Stored data entries
○ ○ ○ ○ ○

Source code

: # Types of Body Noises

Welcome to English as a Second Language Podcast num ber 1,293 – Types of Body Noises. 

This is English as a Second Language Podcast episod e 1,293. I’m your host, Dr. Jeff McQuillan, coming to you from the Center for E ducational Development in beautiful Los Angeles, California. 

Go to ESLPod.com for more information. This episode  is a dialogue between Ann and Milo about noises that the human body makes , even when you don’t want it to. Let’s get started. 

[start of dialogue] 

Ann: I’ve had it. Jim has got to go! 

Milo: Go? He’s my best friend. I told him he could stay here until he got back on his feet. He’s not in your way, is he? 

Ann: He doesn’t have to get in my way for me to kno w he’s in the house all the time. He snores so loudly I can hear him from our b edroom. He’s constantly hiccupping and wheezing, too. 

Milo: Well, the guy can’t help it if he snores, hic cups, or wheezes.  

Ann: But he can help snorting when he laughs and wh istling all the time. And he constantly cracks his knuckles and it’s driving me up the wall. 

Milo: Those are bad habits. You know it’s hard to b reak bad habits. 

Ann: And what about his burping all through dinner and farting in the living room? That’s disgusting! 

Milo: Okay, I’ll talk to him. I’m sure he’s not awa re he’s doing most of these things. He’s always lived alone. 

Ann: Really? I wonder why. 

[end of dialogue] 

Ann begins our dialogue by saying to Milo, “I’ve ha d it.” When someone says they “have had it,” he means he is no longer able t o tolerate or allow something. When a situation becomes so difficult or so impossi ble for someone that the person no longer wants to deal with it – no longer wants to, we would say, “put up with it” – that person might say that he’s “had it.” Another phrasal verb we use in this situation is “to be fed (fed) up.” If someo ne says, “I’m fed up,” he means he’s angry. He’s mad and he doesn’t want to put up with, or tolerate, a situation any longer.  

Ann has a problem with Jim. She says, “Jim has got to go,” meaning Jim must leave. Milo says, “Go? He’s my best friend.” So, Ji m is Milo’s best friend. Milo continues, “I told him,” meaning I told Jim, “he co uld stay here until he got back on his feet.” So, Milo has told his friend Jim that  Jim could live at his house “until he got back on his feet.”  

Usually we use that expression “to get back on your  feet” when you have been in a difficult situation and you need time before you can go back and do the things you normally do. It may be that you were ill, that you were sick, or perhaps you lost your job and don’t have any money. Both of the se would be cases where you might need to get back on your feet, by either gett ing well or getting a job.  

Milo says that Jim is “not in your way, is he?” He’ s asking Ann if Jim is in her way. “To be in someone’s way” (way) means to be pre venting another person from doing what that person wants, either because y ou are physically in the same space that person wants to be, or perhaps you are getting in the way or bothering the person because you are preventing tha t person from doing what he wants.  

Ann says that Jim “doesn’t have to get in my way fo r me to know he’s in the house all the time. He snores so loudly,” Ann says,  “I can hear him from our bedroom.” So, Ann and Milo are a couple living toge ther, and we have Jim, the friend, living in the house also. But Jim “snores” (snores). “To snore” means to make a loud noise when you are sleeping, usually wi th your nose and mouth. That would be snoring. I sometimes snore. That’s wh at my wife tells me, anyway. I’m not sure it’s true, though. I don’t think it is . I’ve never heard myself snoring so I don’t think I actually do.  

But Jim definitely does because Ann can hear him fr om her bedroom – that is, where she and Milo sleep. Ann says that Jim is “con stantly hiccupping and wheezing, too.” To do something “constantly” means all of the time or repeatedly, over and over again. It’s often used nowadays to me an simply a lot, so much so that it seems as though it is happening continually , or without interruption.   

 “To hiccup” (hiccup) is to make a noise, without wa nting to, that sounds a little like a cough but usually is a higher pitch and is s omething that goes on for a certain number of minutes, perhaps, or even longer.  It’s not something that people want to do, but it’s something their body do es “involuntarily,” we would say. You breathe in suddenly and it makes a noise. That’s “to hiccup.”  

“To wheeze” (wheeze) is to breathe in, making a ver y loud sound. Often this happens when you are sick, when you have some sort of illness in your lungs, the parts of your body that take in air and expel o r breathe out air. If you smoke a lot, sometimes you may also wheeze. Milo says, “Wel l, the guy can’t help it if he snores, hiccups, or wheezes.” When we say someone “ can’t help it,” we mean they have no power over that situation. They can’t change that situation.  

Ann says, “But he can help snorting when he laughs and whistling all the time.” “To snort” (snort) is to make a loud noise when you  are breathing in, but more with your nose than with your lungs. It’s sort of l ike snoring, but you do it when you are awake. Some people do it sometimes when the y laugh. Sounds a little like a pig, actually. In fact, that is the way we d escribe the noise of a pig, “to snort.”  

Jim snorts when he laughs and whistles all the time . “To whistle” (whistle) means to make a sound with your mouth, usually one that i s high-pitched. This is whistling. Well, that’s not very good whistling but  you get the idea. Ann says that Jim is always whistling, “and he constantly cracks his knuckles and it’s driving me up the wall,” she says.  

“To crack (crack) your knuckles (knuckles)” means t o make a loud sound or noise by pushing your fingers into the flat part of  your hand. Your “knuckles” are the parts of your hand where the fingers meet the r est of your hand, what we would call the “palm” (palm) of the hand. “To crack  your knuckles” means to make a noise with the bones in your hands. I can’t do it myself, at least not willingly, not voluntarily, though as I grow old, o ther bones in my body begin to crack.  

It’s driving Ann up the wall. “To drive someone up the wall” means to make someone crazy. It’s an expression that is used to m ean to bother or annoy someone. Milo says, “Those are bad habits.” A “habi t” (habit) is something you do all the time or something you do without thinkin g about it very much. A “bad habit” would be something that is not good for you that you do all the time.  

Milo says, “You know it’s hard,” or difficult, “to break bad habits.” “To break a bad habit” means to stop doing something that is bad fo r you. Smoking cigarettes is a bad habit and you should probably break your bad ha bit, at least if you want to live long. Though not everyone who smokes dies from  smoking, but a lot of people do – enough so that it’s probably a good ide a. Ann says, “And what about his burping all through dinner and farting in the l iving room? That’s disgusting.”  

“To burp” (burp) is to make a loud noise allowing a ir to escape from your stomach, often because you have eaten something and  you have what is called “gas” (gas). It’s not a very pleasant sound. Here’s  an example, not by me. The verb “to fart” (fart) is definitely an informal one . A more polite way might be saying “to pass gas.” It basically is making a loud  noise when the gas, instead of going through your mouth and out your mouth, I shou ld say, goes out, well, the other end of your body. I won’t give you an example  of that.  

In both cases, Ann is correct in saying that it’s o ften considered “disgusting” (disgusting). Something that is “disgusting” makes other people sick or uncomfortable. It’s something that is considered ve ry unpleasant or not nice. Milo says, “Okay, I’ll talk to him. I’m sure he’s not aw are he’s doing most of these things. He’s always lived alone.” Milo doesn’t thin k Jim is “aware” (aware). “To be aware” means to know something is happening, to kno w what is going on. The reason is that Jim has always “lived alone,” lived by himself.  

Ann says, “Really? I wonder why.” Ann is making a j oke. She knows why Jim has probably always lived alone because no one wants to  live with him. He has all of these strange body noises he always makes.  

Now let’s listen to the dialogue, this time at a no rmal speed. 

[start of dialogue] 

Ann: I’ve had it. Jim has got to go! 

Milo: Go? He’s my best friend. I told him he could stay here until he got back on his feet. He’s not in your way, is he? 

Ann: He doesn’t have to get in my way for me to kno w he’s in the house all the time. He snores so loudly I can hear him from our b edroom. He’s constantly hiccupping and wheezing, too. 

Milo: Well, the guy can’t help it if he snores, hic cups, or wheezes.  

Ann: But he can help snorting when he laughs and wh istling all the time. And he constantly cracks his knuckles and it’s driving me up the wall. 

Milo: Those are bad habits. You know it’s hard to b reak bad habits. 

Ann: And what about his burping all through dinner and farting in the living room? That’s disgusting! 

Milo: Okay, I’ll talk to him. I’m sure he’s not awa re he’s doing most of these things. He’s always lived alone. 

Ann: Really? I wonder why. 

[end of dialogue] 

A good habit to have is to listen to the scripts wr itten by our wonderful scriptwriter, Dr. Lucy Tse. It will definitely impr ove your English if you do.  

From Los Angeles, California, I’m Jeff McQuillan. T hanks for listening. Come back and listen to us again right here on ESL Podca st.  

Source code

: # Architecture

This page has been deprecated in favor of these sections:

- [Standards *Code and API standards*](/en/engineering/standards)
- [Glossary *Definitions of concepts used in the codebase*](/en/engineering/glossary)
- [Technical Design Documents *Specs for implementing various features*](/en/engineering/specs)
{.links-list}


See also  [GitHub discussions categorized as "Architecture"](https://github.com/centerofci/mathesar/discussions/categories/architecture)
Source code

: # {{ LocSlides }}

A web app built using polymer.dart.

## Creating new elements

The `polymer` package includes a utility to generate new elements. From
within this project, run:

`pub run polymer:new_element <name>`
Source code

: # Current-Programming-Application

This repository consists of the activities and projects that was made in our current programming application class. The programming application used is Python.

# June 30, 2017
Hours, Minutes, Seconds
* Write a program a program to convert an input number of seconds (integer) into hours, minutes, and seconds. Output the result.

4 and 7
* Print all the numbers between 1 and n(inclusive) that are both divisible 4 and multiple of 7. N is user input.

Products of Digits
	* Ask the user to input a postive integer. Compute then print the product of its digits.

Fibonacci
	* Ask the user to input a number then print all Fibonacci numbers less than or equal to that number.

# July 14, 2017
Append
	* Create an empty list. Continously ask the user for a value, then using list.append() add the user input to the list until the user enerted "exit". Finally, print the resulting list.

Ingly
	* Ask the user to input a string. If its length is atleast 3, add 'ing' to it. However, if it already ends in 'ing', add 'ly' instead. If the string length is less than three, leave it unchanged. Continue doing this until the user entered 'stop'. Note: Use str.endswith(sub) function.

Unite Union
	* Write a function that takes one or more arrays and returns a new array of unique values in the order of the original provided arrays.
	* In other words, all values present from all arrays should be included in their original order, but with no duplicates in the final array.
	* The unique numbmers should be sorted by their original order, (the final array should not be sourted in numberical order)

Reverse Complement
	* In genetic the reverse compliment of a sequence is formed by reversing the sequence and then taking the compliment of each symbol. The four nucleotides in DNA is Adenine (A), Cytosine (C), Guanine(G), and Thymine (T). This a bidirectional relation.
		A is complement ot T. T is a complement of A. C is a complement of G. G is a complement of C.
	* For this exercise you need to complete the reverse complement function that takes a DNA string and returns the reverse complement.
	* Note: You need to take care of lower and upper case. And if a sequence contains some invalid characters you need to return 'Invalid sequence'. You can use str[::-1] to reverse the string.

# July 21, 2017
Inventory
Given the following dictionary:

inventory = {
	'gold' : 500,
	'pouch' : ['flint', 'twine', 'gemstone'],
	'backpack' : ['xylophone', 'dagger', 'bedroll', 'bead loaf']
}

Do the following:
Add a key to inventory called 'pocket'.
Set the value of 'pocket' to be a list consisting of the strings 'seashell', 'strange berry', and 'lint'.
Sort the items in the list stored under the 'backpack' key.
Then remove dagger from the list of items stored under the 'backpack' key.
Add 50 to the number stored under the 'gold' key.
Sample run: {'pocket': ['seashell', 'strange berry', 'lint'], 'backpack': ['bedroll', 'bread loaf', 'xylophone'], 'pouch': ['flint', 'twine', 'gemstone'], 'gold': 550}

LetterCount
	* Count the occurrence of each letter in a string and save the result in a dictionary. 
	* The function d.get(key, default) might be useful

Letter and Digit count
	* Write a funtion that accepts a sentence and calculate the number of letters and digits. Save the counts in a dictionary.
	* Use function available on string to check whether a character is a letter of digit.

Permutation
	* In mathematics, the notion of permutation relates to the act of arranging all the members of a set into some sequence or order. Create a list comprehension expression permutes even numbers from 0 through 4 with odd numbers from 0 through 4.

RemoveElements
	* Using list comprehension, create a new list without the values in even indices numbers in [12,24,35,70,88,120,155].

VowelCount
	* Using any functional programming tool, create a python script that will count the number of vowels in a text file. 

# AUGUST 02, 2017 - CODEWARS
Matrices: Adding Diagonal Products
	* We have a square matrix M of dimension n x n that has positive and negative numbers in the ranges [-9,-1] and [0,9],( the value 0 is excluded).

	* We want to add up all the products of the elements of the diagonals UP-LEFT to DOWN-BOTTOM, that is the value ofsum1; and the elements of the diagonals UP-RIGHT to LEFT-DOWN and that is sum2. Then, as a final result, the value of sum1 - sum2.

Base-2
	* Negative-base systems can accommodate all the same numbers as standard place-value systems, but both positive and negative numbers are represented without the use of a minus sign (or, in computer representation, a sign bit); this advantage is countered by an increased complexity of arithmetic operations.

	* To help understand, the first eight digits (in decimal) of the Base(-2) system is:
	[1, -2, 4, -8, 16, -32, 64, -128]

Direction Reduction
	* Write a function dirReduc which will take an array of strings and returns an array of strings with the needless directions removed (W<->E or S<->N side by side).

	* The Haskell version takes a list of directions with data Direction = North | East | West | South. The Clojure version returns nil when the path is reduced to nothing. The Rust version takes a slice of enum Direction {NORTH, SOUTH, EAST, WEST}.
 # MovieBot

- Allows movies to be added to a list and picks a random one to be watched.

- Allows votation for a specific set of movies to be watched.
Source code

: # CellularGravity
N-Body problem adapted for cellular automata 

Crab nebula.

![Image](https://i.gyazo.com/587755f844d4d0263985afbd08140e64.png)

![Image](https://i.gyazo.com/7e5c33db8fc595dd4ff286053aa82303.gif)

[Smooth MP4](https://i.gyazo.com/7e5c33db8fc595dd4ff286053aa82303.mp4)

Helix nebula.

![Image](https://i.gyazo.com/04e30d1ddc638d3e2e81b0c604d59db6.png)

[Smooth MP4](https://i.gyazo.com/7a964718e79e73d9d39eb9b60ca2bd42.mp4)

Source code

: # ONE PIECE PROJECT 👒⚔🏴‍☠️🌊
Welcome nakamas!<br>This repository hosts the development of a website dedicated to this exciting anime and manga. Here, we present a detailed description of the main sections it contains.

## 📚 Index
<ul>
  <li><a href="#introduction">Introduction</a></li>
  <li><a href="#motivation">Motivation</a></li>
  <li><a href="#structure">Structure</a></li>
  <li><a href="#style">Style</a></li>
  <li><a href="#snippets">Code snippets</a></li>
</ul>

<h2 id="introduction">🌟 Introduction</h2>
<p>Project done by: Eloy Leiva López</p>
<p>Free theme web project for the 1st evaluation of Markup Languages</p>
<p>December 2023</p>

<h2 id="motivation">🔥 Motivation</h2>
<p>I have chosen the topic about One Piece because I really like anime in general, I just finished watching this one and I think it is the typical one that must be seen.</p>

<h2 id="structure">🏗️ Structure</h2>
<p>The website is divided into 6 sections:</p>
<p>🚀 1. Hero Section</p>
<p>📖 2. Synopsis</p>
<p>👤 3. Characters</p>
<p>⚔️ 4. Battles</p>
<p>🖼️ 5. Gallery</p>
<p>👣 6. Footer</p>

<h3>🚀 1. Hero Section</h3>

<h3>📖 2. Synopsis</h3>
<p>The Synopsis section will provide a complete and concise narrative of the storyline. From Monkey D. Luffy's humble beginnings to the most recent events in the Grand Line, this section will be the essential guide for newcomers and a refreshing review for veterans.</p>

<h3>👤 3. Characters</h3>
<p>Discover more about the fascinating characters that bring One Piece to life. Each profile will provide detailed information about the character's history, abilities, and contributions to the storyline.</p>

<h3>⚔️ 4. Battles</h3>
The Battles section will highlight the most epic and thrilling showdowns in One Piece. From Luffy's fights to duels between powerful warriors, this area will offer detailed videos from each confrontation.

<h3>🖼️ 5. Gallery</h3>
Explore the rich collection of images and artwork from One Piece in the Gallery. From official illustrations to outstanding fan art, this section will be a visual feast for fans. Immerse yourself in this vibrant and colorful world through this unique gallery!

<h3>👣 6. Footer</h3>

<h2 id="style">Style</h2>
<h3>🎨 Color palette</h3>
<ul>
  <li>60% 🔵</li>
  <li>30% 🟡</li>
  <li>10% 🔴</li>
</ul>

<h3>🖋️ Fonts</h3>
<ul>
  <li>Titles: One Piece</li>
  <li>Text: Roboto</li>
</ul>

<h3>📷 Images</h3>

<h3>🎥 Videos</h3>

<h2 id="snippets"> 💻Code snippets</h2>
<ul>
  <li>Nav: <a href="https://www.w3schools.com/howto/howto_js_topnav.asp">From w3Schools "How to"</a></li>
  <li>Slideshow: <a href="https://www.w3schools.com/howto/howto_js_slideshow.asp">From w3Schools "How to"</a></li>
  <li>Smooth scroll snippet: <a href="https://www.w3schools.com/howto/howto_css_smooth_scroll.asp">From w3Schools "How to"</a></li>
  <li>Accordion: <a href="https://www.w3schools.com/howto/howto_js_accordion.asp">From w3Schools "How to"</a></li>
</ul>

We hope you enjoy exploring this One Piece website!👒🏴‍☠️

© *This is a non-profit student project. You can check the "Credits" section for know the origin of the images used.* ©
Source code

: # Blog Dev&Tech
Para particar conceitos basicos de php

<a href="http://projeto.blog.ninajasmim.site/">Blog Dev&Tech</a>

○ ○ ○ ○ ○

### Task prompt
Report, using only a number, how many lines above hold the word "positive".

### Answer area
2